Printer Creates Opportunity Through Apprenticeship Programs
As the need for fresh talent continues to be paramount for driving the printing industry forward, Quad/Graphics is taking an active approach with its Youth Apprenticeship (YA) Program. The program provides high school juniors and seniors with the opportunity to gain real-life experience and universal skills in advanced manufacturing, by enabling them to shadow subject matter experts in various departments during a one- to two-year period.
"The program is state-accredited through the Wisconsin Department of Workforce Development and supports our long-standing mission of helping people become something more than they ever hoped to be," explains Claire Ho, director of corporate communications. "We anticipate the program will spark interest in careers at Quad/Graphics and become a feeder for our Accelerated Career Training program for years to come." (Accelerated Career Training provides a fast-track for career advancement and includes classroom instruction combined with on-the-job training in a condensed time period.)
Nate Butt, production support department manager at Quad/Graphics’ Sussex, Wis., plant, helped guide the development of the Youth Apprenticeship Program in 2016. Early on, he saw that there was a need for more skilled workers. "Knowing how difficult it was to find individuals who could perform the tasks that took four or five years of apprentice training, I could see back then that we were headed for a [skilled worker] shortage."
In 2016, the company decided to start the Youth Apprenticeship Program. "I met with our production team and we all agreed that we needed to move forward with the program,” Butt said.. “We used the program as an avenue to help redirect those high school students who we felt would be a great fit for the manufacturing or industrial trades."
Butt notes he has talked to about 50 to 100 high school kids during the past few years, trying to better understand what career direction they're given in their schools. He also hosts tours of the plant and says he finds that high school students who are interested in automation and robotics, or those who are in a systems automation program at a technical college, tend to be the most engaged about the printing process.
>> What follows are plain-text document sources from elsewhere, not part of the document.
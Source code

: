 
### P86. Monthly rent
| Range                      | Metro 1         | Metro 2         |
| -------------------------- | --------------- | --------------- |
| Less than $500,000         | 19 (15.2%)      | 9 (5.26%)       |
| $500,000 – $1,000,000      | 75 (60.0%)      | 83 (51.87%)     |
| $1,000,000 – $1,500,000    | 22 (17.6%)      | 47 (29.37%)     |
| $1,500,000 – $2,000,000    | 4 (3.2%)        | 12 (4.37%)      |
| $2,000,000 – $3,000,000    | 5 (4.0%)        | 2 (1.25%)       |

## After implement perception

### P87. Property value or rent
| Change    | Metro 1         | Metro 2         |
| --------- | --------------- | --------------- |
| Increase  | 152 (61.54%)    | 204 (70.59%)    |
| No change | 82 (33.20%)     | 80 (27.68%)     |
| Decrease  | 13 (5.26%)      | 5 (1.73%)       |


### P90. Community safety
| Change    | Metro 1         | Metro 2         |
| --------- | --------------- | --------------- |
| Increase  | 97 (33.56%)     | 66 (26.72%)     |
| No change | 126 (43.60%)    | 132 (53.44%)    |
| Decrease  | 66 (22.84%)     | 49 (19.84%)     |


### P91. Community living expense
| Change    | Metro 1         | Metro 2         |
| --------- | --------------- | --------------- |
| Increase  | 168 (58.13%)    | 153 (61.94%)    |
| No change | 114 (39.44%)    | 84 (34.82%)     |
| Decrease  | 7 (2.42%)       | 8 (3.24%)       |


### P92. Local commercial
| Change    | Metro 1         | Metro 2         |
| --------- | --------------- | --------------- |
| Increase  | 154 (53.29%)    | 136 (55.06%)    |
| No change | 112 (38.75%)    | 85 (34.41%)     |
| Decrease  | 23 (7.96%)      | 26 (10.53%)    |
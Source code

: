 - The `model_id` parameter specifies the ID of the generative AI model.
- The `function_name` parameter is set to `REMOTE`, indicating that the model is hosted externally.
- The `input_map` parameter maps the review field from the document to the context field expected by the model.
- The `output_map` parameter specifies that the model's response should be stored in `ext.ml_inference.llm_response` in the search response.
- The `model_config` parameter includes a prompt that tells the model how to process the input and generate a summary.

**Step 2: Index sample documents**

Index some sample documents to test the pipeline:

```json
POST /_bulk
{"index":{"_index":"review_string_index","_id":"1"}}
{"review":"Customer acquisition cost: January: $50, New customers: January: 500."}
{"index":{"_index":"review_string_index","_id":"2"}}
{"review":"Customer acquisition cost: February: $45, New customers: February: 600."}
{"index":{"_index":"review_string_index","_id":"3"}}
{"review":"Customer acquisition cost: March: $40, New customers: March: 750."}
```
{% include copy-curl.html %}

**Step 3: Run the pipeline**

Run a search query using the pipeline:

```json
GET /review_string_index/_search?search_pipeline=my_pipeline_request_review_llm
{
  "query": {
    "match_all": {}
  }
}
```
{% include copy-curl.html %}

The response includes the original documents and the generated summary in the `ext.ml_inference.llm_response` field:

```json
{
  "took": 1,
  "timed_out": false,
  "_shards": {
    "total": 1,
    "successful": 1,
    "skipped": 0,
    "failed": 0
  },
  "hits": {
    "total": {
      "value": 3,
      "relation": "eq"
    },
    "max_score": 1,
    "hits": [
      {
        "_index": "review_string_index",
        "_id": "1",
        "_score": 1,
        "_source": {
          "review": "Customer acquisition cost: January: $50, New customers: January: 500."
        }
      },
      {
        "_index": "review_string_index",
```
Butt says that careers in the printing industry are not presented to high school students the way they should be. "These are decent, family-supporting jobs and we need good people," he points out. "When students tour our facility, they see the machinery first-hand and the creation of a magazine from start to finish, which captures their interest."
According to Butt, the Youth Apprenticeship program launched with seven students in Quad/Graphics' Sussex, Wis., facility this year and two in its Lomira, Wis., plant and the company plans to expand the program to other plants. "Youth Apprenticeship is something new to us, and we already learned a lot with the first group of students who came through. Our goal is to continually have a good stream of high school kids coming through the plant to introduce them to all the different opportunities that are available in manufacturing."
In addition to the student apprenticeships, another program that Quad/Graphics offers is Registered Apprenticeships (RA) at Waukesha County Technical College, where Quad/Graphics' students are educated on the industrial electrical trade.
According to Butt, the RA program is now in six states and 12 locations, with five of those located in Wisconsin. "The industrial electrician position is probably the strongest area where [more] staffing is needed. So, most plants start out by launching some kind of industrial electrical program.
"In 2005, we added the maintenance mechanic program and, a couple of years back, we added a machinist, welder fabricator and maintenance technician program," he continues. "We have smaller needs within the company for these positions, but none-the-less it's difficult to find people with those skills."
Butt notes that Quad/Graphics currently has 67 apprentices under contract — all apprentices sign a four-year commitment. By the middle of this year, that number will most likely increase to more than 100 apprentices.
Since 2002, when the RA program started, 75% of the apprentices in Butt's department have graduated, and there has been very little turnover. "Going through an apprenticeship and being taught hands-on by a mentor, naturally develops a desire to give back after they've graduated and to mentor the next group of apprentices coming through. They develop pride in learning a trade and working with their hands."
In addition to the apprenticeship programs, Quad/Graphics provides Accelerated Career Training (ACT) for existing employees. Each of the production areas has an accelerated training path by which the applicants accelerate through the various job titles.
"There's a general idea of how long the training should take, but it's also a matter of how much material the employee wants to get through in a certain amount of time," Ho points out. "Historically, Quad/Graphics has always been very focused on education and training. We're always looking for good people who want to work hard, have fun and live our values. And if they don't have the necessary skills, we can teach them."